------ Supplied data

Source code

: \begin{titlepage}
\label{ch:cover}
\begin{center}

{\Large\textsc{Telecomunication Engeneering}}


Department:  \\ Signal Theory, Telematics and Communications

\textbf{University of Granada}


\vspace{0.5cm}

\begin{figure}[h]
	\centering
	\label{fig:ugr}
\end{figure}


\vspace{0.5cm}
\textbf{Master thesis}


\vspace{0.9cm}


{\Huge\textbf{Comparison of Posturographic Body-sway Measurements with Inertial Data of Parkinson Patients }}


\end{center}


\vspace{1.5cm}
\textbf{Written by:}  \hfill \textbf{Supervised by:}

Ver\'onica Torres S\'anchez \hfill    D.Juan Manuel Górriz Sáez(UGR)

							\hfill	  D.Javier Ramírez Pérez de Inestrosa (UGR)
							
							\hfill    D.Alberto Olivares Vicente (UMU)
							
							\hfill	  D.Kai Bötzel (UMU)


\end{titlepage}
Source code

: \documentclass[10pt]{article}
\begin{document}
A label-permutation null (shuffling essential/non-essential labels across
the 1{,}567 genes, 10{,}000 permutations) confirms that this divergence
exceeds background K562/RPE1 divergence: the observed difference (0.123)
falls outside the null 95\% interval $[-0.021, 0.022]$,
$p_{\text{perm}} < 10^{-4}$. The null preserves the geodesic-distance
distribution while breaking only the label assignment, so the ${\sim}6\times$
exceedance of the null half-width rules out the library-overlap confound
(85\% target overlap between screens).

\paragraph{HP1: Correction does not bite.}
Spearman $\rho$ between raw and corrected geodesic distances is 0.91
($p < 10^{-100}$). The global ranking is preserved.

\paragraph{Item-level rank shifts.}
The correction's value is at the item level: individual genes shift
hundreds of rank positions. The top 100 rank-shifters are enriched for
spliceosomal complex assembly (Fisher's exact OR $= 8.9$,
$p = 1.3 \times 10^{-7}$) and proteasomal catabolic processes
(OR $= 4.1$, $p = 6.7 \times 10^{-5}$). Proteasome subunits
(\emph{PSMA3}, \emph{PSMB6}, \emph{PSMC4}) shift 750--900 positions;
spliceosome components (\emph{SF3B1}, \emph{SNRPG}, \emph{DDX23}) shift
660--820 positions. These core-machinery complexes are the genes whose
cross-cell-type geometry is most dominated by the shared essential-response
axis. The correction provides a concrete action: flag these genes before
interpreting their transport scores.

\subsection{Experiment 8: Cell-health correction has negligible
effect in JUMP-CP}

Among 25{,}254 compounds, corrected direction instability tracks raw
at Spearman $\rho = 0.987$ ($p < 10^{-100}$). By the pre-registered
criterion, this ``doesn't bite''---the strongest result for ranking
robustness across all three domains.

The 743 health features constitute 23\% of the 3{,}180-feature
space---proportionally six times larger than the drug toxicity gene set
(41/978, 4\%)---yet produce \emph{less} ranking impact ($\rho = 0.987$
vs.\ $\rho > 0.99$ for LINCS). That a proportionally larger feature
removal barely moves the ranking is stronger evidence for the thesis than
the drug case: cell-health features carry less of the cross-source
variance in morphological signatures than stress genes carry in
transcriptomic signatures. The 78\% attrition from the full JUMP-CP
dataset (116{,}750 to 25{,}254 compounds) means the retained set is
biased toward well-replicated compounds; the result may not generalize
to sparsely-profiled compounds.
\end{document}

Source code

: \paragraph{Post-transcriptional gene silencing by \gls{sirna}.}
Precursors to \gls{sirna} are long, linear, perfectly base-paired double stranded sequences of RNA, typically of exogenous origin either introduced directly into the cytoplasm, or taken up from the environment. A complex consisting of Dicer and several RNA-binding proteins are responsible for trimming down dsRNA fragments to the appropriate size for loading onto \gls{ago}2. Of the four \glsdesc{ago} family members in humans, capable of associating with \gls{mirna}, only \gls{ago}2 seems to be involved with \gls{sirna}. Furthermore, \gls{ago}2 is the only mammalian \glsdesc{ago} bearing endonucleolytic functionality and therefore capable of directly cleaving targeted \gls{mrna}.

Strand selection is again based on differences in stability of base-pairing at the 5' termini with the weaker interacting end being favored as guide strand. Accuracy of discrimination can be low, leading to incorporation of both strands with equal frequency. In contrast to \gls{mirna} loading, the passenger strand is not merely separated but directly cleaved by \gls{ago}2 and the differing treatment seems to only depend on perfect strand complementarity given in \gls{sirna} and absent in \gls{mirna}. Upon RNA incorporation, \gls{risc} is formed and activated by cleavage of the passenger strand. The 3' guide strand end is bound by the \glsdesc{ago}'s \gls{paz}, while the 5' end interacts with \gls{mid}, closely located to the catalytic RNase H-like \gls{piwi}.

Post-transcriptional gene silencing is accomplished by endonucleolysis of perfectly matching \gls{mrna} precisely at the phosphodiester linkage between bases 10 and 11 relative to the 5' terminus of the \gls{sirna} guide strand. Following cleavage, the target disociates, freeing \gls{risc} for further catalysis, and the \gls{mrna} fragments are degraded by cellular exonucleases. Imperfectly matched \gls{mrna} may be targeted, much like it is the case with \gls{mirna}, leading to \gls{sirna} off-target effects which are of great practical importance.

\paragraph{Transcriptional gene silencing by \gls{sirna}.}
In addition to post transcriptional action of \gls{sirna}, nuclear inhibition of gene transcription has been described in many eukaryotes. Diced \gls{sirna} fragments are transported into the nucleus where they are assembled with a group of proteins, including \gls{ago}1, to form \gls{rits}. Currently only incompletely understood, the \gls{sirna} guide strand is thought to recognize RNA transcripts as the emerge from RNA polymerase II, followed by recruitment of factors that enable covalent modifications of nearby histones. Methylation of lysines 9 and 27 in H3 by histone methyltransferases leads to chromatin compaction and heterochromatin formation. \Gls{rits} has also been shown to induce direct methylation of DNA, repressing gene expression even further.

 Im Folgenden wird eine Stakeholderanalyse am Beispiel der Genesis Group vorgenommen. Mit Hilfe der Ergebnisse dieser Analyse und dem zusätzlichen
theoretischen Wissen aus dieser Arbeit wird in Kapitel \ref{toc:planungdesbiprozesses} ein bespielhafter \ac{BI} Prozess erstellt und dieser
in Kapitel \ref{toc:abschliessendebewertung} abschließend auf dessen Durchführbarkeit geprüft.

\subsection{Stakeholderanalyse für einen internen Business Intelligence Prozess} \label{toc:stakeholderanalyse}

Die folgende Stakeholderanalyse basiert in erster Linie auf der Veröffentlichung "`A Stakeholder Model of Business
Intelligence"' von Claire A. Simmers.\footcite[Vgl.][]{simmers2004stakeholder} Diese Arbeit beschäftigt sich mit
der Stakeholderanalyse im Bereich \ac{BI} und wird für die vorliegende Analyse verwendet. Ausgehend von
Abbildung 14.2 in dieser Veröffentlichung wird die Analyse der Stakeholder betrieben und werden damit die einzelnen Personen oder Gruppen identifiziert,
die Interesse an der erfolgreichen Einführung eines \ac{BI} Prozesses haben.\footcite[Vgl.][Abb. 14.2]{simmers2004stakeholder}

------------

Problem statement → Nothing but the lines from the beginning of the records through the line with "Olivares Vicente (UMU)" should appear, each printed exactly.

Answer section →
Source code

: \begin{titlepage}
\label{ch:cover}
\begin{center}

{\Large\textsc{Telecomunication Engeneering}}


Department:  \\ Signal Theory, Telematics and Communications

\textbf{University of Granada}


\vspace{0.5cm}

\begin{figure}[h]
	\centering
	\label{fig:ugr}
\end{figure}


\vspace{0.5cm}
\textbf{Master thesis}


\vspace{0.9cm}


{\Huge\textbf{Comparison of Posturographic Body-sway Measurements with Inertial Data of Parkinson Patients }}


\end{center}


\vspace{1.5cm}
\textbf{Written by:}  \hfill \textbf{Supervised by:}

Ver\'onica Torres S\'anchez \hfill    D.Juan Manuel Górriz Sáez(UGR)

							\hfill	  D.Javier Ramírez Pérez de Inestrosa (UGR)
							
							\hfill    D.Alberto Olivares Vicente (UMU)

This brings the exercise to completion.